> TASK REQUIREMENTS:
Once the line containing "- [Overview of" has been written out, stop; until then, restate each line of the entries below word for word from the first.

> Saved entries:
- Opening Delimiter -

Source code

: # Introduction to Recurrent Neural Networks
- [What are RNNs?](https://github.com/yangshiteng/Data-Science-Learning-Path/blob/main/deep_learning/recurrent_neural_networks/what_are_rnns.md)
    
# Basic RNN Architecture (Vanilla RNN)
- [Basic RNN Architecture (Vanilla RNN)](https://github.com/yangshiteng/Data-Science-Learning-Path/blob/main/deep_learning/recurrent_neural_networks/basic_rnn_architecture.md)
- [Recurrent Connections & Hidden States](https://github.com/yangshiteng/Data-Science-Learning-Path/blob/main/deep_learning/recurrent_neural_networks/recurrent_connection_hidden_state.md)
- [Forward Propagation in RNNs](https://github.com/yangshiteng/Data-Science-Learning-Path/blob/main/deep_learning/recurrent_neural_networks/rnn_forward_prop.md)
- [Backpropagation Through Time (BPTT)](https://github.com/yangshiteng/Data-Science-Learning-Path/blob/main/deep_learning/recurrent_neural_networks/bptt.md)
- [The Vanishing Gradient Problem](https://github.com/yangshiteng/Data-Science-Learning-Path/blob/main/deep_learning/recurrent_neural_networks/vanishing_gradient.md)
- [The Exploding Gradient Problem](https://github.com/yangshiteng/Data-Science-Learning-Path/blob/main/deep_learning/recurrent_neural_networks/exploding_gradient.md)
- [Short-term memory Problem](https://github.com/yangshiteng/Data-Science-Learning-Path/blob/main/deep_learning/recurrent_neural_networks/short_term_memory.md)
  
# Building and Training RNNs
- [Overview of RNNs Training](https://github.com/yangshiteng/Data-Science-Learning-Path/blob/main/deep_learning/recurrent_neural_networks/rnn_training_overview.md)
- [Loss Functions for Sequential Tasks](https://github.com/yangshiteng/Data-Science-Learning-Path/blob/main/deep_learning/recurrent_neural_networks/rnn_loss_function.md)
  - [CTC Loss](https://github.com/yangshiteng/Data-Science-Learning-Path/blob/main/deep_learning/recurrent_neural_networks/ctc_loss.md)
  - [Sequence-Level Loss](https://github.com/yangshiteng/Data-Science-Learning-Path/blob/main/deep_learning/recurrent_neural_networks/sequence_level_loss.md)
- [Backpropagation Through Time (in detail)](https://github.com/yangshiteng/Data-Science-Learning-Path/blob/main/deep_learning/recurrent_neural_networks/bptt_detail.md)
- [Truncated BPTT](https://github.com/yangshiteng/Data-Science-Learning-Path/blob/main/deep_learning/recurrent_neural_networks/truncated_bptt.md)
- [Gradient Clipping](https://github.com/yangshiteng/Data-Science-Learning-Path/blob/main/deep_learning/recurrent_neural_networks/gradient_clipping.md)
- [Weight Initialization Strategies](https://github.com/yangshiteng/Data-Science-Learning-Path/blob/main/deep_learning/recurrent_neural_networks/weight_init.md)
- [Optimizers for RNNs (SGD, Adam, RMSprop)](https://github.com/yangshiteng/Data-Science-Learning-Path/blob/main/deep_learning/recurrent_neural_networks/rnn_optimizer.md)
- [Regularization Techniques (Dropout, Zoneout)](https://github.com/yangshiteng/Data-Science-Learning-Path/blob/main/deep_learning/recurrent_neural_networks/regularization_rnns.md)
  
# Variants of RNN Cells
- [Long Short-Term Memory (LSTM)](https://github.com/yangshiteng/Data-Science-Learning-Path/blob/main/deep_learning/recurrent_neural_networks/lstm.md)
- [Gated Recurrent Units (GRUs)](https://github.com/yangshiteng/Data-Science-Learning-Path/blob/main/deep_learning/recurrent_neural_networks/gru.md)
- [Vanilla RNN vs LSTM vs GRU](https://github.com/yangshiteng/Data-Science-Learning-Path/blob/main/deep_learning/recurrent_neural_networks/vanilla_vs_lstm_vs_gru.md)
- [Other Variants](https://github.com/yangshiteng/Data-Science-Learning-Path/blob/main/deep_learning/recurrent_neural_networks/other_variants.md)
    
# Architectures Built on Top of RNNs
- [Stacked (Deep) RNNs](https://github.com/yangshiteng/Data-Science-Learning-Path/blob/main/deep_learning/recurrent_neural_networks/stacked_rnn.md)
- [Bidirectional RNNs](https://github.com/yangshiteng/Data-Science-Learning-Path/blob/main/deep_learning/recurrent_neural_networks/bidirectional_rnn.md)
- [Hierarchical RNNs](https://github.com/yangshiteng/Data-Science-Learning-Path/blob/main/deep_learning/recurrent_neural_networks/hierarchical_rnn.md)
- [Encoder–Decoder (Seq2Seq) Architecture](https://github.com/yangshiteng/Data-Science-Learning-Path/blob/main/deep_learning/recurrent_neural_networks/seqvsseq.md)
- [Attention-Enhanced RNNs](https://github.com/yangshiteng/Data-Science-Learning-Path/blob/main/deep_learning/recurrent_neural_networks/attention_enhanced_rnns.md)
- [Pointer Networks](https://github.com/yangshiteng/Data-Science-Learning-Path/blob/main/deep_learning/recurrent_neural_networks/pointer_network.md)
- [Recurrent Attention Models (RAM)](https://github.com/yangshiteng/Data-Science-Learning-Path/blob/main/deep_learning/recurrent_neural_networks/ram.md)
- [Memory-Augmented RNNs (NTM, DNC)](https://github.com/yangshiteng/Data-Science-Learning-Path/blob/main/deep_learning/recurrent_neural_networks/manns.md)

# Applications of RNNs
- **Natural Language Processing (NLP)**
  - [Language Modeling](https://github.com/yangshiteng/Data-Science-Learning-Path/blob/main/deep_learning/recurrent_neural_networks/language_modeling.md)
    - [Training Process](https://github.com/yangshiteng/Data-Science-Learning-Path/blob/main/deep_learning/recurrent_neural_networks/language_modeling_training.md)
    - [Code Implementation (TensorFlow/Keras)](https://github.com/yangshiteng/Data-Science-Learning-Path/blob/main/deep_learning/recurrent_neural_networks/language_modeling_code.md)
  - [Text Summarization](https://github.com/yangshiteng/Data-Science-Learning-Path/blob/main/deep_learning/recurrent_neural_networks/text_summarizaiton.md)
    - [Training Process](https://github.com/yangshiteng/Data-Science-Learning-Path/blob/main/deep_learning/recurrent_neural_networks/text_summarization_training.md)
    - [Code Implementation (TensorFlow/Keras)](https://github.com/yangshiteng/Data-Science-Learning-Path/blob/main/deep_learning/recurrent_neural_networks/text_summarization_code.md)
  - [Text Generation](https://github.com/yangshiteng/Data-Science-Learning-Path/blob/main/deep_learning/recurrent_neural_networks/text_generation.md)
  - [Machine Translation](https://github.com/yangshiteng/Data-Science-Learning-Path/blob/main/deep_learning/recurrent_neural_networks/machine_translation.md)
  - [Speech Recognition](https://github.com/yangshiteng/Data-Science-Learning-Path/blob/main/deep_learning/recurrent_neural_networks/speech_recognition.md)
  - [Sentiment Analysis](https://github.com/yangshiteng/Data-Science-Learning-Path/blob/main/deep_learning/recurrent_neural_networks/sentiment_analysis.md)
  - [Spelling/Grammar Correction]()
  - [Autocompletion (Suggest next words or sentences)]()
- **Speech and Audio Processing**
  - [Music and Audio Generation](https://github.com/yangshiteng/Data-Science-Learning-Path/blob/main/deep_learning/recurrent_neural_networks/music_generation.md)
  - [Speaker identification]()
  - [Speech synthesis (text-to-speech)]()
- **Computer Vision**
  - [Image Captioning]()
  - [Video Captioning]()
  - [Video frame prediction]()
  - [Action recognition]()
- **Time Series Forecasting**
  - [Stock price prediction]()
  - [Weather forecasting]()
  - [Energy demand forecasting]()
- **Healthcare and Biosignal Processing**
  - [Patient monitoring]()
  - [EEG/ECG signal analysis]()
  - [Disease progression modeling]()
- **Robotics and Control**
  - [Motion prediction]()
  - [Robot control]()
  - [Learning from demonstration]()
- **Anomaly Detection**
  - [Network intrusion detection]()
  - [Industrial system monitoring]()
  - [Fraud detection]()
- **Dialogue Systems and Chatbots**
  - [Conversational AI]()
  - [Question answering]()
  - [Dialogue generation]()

- Closing Delimiter -

> RESPONSE TO THIS TASK:
Source code

: # Introduction to Recurrent Neural Networks
- [What are RNNs?](https://github.com/yangshiteng/Data-Science-Learning-Path/blob/main/deep_learning/recurrent_neural_networks/what_are_rnns.md)
    
# Basic RNN Architecture (Vanilla RNN)
- [Basic RNN Architecture (Vanilla RNN)](https://github.com/yangshiteng/Data-Science-Learning-Path/blob/main/deep_learning/recurrent_neural_networks/basic_rnn_architecture.md)
- [Recurrent Connections & Hidden States](https://github.com/yangshiteng/Data-Science-Learning-Path/blob/main/deep_learning/recurrent_neural_networks/recurrent_connection_hidden_state.md)
- [Forward Propagation in RNNs](https://github.com/yangshiteng/Data-Science-Learning-Path/blob/main/deep_learning/recurrent_neural_networks/rnn_forward_prop.md)
- [Backpropagation Through Time (BPTT)](https://github.com/yangshiteng/Data-Science-Learning-Path/blob/main/deep_learning/recurrent_neural_networks/bptt.md)
- [The Vanishing Gradient Problem](https://github.com/yangshiteng/Data-Science-Learning-Path/blob/main/deep_learning/recurrent_neural_networks/vanishing_gradient.md)
- [The Exploding Gradient Problem](https://github.com/yangshiteng/Data-Science-Learning-Path/blob/main/deep_learning/recurrent_neural_networks/exploding_gradient.md)
- [Short-term memory Problem](https://github.com/yangshiteng/Data-Science-Learning-Path/blob/main/deep_learning/recurrent_neural_networks/short_term_memory.md)
  
# Building and Training RNNs
- [Overview of RNNs Training](https://github.com/yangshiteng/Data-Science-Learning-Path/blob/main/deep_learning/recurrent_neural_networks/rnn_training_overview.md)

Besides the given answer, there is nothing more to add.